**WORK ORDER**
Once you reach the line that holds "P(n_i) = P(R(n_i))" in the listing below, output it and every line after it through the line that holds "3. 接着，求出所需的矩阵 $M", word for word.

**EXTRACTED ENTRIES**
══════════
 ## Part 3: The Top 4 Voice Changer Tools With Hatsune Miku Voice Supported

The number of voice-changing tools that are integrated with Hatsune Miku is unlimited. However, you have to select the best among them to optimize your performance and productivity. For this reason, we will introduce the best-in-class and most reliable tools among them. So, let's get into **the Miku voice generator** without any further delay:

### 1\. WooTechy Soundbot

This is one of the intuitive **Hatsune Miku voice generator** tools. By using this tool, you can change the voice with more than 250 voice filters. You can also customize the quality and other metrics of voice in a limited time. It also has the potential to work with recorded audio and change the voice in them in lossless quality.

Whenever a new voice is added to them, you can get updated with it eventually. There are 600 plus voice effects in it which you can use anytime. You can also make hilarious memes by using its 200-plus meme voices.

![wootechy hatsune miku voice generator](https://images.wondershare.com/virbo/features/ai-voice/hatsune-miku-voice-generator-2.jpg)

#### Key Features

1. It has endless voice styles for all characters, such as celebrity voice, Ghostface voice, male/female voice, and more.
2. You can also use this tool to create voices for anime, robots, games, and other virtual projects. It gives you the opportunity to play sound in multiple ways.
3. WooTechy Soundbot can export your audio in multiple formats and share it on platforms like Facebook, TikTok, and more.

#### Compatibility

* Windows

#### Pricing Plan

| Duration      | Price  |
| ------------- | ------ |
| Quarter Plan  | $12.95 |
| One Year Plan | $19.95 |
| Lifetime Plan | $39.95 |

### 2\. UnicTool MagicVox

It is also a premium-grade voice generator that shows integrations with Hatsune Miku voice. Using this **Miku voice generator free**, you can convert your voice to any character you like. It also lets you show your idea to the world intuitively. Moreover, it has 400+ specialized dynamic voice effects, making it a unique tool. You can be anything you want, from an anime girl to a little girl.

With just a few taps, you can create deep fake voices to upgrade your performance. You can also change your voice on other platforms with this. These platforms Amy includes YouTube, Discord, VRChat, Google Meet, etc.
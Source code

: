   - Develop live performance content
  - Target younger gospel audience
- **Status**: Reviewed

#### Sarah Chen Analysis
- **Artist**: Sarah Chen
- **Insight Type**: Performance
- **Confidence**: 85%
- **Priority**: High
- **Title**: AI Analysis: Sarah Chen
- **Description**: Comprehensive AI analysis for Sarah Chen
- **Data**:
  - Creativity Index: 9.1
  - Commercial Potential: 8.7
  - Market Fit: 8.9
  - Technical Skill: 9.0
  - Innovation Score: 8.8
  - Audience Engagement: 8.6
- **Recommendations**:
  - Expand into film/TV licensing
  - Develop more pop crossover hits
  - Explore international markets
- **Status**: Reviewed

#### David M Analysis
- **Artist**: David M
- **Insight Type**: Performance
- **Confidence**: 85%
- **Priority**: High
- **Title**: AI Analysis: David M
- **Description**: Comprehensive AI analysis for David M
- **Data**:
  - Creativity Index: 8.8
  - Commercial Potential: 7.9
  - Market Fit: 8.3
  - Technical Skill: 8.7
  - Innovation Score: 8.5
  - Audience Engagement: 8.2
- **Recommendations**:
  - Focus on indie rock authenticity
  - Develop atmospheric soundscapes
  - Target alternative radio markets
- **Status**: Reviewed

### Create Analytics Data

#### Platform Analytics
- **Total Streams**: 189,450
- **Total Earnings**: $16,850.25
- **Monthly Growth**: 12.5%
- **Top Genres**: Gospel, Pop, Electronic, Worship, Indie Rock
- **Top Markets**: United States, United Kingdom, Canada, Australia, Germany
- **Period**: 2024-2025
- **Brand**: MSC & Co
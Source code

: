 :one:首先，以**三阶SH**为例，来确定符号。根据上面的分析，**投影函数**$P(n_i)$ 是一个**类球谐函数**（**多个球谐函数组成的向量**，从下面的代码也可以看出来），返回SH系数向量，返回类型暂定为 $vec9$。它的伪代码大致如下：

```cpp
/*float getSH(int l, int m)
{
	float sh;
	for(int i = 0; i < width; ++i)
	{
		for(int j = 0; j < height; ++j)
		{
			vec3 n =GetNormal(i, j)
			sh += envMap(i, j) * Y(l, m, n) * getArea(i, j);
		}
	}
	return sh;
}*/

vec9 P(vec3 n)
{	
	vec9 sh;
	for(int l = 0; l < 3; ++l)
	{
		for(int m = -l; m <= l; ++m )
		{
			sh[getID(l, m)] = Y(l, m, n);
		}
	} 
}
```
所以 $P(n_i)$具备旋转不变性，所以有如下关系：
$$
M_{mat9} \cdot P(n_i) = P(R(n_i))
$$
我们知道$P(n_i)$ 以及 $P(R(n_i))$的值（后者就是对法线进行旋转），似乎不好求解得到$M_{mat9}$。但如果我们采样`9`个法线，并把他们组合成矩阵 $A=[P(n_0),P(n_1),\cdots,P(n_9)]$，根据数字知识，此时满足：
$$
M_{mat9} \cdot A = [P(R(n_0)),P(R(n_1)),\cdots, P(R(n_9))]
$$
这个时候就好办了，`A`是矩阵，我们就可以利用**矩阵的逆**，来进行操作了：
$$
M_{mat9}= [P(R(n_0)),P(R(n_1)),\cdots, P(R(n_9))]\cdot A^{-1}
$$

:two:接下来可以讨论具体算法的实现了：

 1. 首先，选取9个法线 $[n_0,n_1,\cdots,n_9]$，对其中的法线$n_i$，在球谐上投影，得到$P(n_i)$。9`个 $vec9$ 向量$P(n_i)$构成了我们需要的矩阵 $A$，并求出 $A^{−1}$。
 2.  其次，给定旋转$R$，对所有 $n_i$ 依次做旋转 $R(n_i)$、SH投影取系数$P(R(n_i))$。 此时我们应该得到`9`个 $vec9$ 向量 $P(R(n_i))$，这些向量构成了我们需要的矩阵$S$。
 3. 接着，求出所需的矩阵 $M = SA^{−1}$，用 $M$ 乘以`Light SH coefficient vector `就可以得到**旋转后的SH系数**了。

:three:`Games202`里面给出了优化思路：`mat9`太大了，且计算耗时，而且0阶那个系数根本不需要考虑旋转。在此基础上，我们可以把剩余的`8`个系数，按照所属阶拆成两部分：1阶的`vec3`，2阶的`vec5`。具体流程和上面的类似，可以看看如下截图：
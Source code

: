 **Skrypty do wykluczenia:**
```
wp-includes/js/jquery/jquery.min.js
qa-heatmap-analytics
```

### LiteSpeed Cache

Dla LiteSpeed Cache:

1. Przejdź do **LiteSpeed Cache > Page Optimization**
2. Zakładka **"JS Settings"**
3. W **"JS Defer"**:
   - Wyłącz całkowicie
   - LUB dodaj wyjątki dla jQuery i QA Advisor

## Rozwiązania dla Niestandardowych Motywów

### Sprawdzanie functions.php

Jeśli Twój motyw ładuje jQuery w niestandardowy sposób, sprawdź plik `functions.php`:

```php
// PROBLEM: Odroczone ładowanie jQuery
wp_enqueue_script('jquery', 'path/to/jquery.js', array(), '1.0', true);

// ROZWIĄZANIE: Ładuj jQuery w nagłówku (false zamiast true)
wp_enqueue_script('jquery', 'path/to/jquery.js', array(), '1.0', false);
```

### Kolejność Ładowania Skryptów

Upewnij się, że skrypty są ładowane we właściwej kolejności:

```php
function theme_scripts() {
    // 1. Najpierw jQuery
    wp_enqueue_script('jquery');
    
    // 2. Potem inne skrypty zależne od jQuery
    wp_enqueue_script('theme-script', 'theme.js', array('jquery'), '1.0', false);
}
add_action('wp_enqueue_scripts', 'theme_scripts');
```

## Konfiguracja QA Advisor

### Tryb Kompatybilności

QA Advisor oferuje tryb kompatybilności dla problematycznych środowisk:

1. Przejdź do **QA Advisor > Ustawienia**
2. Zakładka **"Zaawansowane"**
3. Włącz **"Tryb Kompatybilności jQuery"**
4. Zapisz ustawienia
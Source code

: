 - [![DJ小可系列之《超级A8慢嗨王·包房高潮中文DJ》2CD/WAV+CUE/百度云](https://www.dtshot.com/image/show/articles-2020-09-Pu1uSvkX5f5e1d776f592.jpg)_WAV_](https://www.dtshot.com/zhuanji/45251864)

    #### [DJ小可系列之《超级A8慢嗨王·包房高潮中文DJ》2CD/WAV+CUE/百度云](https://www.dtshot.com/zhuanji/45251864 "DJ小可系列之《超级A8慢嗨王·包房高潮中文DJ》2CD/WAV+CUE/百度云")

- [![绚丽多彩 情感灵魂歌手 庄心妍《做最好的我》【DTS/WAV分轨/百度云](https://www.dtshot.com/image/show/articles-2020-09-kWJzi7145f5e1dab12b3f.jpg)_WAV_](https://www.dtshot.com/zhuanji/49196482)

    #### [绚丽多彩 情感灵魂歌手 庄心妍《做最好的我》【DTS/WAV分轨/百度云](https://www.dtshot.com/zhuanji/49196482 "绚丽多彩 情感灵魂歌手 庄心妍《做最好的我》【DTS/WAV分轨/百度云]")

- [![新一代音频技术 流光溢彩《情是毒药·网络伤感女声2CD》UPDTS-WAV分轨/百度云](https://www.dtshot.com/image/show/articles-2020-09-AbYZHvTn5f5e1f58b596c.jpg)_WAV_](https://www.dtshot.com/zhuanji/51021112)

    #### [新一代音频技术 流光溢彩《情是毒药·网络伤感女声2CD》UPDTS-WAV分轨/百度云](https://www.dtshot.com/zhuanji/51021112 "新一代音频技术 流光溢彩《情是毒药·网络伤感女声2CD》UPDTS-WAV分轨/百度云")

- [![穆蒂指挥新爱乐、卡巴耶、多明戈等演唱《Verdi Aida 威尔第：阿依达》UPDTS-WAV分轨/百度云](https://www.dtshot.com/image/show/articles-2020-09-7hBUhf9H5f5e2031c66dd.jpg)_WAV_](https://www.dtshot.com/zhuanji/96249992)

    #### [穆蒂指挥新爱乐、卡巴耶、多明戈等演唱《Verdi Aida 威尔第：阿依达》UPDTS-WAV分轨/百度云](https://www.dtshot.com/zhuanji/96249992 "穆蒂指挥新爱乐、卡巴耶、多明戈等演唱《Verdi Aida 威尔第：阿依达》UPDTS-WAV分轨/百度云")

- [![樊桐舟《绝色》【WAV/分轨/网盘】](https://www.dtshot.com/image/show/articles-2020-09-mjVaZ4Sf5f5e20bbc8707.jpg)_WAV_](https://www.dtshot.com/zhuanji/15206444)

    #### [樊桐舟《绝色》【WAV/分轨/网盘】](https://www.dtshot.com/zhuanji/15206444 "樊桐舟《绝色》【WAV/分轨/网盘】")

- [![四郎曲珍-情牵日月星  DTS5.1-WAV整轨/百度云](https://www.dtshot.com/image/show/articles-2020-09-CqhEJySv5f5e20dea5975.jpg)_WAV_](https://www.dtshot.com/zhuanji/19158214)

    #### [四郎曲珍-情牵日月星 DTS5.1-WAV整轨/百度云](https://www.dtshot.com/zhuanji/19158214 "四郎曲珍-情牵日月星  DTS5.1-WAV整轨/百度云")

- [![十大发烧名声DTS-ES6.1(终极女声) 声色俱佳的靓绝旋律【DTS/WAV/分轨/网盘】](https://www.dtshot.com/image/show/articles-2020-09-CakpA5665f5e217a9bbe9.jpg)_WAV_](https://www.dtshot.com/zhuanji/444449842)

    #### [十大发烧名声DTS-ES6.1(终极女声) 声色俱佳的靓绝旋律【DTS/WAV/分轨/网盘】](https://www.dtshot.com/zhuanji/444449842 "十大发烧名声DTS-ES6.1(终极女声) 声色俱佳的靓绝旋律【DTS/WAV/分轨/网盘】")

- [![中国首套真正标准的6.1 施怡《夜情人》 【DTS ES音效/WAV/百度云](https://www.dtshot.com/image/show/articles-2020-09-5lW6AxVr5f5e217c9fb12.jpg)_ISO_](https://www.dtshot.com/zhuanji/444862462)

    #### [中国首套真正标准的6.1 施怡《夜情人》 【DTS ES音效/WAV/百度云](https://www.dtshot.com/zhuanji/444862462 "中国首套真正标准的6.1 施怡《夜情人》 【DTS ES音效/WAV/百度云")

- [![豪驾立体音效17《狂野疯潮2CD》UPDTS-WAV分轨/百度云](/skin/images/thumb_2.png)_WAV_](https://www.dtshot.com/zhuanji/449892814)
══════════
**WRITTEN ANSWER**
M_{mat9} \cdot P(n_i) = P(R(n_i))
$$
我们知道$P(n_i)$ 以及 $P(R(n_i))$的值（后者就是对法线进行旋转），似乎不好求解得到$M_{mat9}$。但如果我们采样`9`个法线，并把他们组合成矩阵 $A=[P(n_0),P(n_1),\cdots,P(n_9)]$，根据数字知识，此时满足：
$$
M_{mat9} \cdot A = [P(R(n_0)),P(R(n_1)),\cdots, P(R(n_9))]
$$
这个时候就好办了，`A`是矩阵，我们就可以利用**矩阵的逆**，来进行操作了：
$$
M_{mat9}= [P(R(n_0)),P(R(n_1)),\cdots, P(R(n_9))]\cdot A^{-1}
$$

:two:接下来可以讨论具体算法的实现了：

 1. 首先，选取9个法线 $[n_0,n_1,\cdots,n_9]$，对其中的法线$n_i$，在球谐上投影，得到$P(n_i)$。9`个 $vec9$ 向量$P(n_i)$构成了我们需要的矩阵 $A$，并求出 $A^{−1}$。
 2.  其次，给定旋转$R$，对所有 $n_i$ 依次做旋转 $R(n_i)$、SH投影取系数$P(R(n_i))$。 此时我们应该得到`9`个 $vec9$ 向量 $P(R(n_i))$，这些向量构成了我们需要的矩阵$S$。
 3. 接着，求出所需的矩阵 $M = SA^{−1}$，用 $M$ 乘以`Light SH coefficient vector `就可以得到**旋转后的SH系数**了。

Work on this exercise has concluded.